-------- The data --------

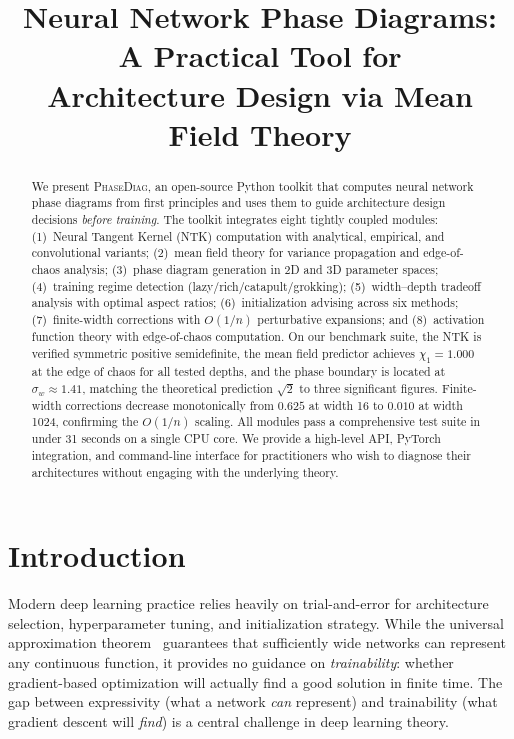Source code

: \documentclass[10pt]{article}
\title{Neural Network Phase Diagrams: A Practical Tool for\\Architecture Design via Mean Field Theory}
\author{}
\date{}
\theoremstyle{definition}
\begin{document}
\maketitle

\begin{abstract}
We present \textsc{PhaseDiag}, an open-source Python toolkit that computes neural network phase diagrams from first principles and uses them to guide architecture design decisions \emph{before training}.
The toolkit integrates eight tightly coupled modules: (1)~Neural Tangent Kernel (NTK) computation with analytical, empirical, and convolutional variants; (2)~mean field theory for variance propagation and edge-of-chaos analysis; (3)~phase diagram generation in 2D and 3D parameter spaces; (4)~training regime detection (lazy/rich/catapult/grokking); (5)~width--depth tradeoff analysis with optimal aspect ratios; (6)~initialization advising across six methods; (7)~finite-width corrections with $O(1/n)$ perturbative expansions; and (8)~activation function theory with edge-of-chaos computation.
On our benchmark suite, the NTK is verified symmetric positive semidefinite, the mean field predictor achieves $\chi_1 = 1.000$ at the edge of chaos for all tested depths, and the phase boundary is located at $\sigma_w \approx 1.41$, matching the theoretical prediction $\sqrt{2}$ to three significant figures.
Finite-width corrections decrease monotonically from $0.625$ at width 16 to $0.010$ at width 1024, confirming the $O(1/n)$ scaling.
All modules pass a comprehensive test suite in under 31 seconds on a single CPU core.
We provide a high-level API, PyTorch integration, and command-line interface for practitioners who wish to diagnose their architectures without engaging with the underlying theory.
\end{abstract}

\section{Introduction}
\label{sec:intro}

Modern deep learning practice relies heavily on trial-and-error for architecture selection, hyperparameter tuning, and initialization strategy.
While the universal approximation theorem~\citep{hornik1989multilayer,cybenko1989approximation} guarantees that sufficiently wide networks can represent any continuous function, it provides no guidance on \emph{trainability}: whether gradient-based optimization will actually find a good solution in finite time.
The gap between expressivity (what a network \emph{can} represent) and trainability (what gradient descent will \emph{find}) is a central challenge in deep learning theory.
\end{document}
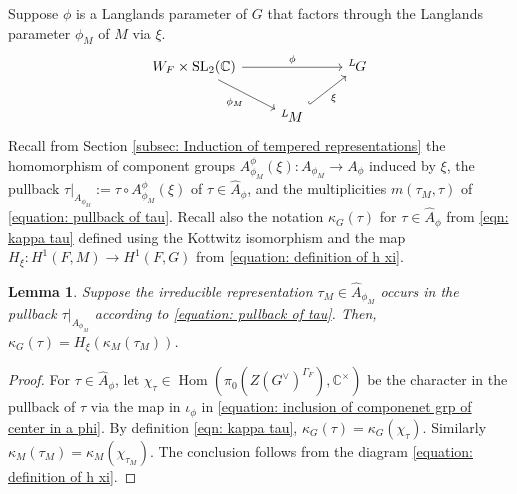 \documentclass[11pt,letterpaper]{amsart}
\newcommand{\BC}{\mathbb{C}}
\newcommand{\SL}{\mathrm{SL}}
\newcommand{\dualgroup}[1]{{#1}^\vee}
\newcommand{\irrepdual}[1]{\widehat{#1}}
\newcommand{\Lgroup}[1]{{\hskip-2 pt \,^L\hskip-1pt{#1}}}
\newcommand{\CC}{\mathbb{C}}
\newtheorem{lemma}[thm]{Lemma}
\DeclareMathOperator{\Hom}{Hom}
\renewcommand{\1}{\mathbbm{1}}
\numberwithin{equation}{section}
\begin{document}
{Suppose $\phi$ is a Langlands parameter of $G$ that factors through the Langlands parameter $\phi_{M}$ of $M$ via $\xi$.
\begin{equation} {\label{equation: setting L par factors}}%
\begin{tikzcd}
	{W_F\times \SL_2(\BC)} && {\Lgroup{G}} \\
	& {\Lgroup{M}}
	\arrow["\phi", from=1-1, to=1-3]
	\arrow["{\phi_M}"', from=1-1, to=2-2]
	\arrow["\xi"', hook, from=2-2, to=1-3]
\end{tikzcd}
\end{equation}
Recall from Section \ref{subsec: Induction of tempered representations} the homomorphism of component groups $A_{\phi_M}^\phi(\xi):A_{\phi_M}\to A_\phi$ induced by $\xi$, the pullback $\tau\vert_{A_{\phi_M}}:=\tau\circ A_{\phi_M}^\phi(\xi)$ of $\tau \in \irrepdual{A}_\phi$, and the multiplicities $m(\tau_M,\tau)$ of \eqref{equation: pullback of tau}.
Recall also the notation $\kappa_G(\tau)$ for $\tau \in \irrepdual{A}_\phi$ from \eqref{eqn: kappa tau} defined using the Kottwitz isomorphism and the map $H_\xi: H^1(F,M)\to H^1(F,G)$ from \eqref{equation: definition of h xi}. 
\begin{lemma}\label{lemma: relating galois colomology class of irreps of component groups}
     Suppose the irreducible representation $\tau_M\in \irrepdual{A}_{\phi_M}$ occurs in the pullback $\tau\vert_{A_{\phi_M}}$ according to \eqref{equation: pullback of tau}. Then, $\kappa_G(\tau)=H_\xi(\kappa_M(\tau_M))$.
\end{lemma}
\begin{proof}
    For $\tau \in \irrepdual{A}_\phi$, let $\chi_\tau \in \Hom(\pi_0(Z(\dualgroup{G})^{\Gamma_F}), \CC^\times)$ be the character in the pullback of $\tau$ via the map in $\iota_\phi$ in \eqref{equation: inclusion of componenet grp of center in a phi}. By definition \eqref{eqn: kappa tau}, $\kappa_G(\tau)=\kappa_G(\chi_\tau)$. Similarly $\kappa_M(\tau_M)=\kappa_M(\chi_{\tau_M})$. The conclusion follows from the diagram \eqref{equation: definition of h xi}.  
\end{proof}



}
\end{document}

--------

_Exercise brief_. Across the entries, how many lines hold the word "begin"? Say only the number.

_Result below_. 7